CT - thanks - I will make sure I keep taking the photos.
Leone - it's not so much that I am worried about having too many carbs - it's just not the way I prefer to eat. Martin B recommends that on higher carb days you eat lower fat, but I find this prevents me eating food the way I want to. I also find that on high carb days I get bad guts. That could simply be because I am eating so much food on those days, of course...
Asclepius - you may be onto something about the seasonal aspect. I recall reading suggestions like that elsewhere. I do plan to continue with this, or a variation of it: but I think on my next 'gain' phase I will start targeting more bodyweight exercises like HSPU, Planche, Pistols, Pull Ups, which I know you will be in favour of!
Anon - no leg shot this time because no leg training. When/if I move onto pistols I will start paying more attention to legs. Trouble is, it messes with my running, so it's a difficult balance...

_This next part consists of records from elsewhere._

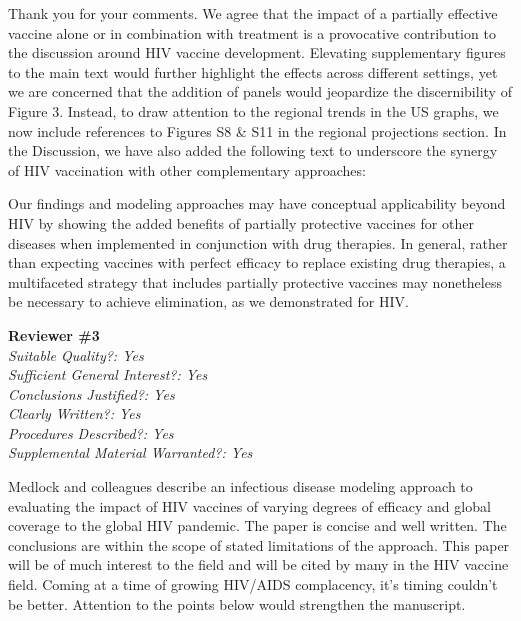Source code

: \documentclass[12pt]{jpmletter}
\newcommand{\section}[1]{\textbf{#1}\\}
\newenvironment{original}{\it}{}
\begin{document}
\begin{letter}{}
    Thank you for your comments. We agree that the impact of a
    partially effective vaccine alone or in combination with treatment
    is a provocative contribution to the discussion around HIV vaccine
    development. Elevating supplementary figures to the main text
    would further highlight the effects across different settings, yet
    we are concerned that the addition of panels would jeopardize the
    discernibility of Figure 3. Instead, to draw attention to the
    regional trends in the US graphs, we now include references to
    Figures S8 \& S11 in the regional projections section. In the
    Discussion, we have also added the following text to underscore
    the synergy of HIV vaccination with other complementary
    approaches:
    \begin{quoting}
      Our findings and modeling approaches may have conceptual
      applicability beyond HIV by showing the added benefits of
      partially protective vaccines for other diseases when
      implemented in conjunction with drug therapies. In general,
      rather than expecting vaccines with perfect efficacy to replace
      existing drug therapies, a multifaceted strategy that includes
      partially protective vaccines may nonetheless be necessary to
      achieve elimination, as we demonstrated for HIV.
    \end{quoting}

    \section{Reviewer \#3}
    \begin{original}
      Suitable Quality?: Yes\\
      Sufficient General Interest?: Yes\\
      Conclusions Justified?: Yes\\
      Clearly Written?: Yes\\
      Procedures Described?: Yes\\
      Supplemental Material Warranted?: Yes

      Medlock and colleagues describe an infectious disease modeling
      approach to evaluating the impact of HIV vaccines of varying
      degrees of efficacy and global coverage to the global HIV
      pandemic. The paper is concise and well written. The conclusions
      are within the scope of stated limitations of the approach. This
      paper will be of much interest to the field and will be cited by
      many in the HIV vaccine field. Coming at a time of growing
      HIV/AIDS complacency, it's timing couldn't be better. Attention
      to the points below would strengthen the manuscript.


\end{original}
\end{letter}
\end{document}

Thanks for a great post. I will read up on leangains, and I'm playing with the idea of giving it a go myself.
Hope you blog about it if you do - would be interested to see how others get on...
Yes, if I do a leangains experiment I'll blog about it. I'm slowly ramping up for some blogging.
What kind of software did you use for the eating and fasting window graph? Cool stuff!
Syler - that was just good old Microsoft Excel!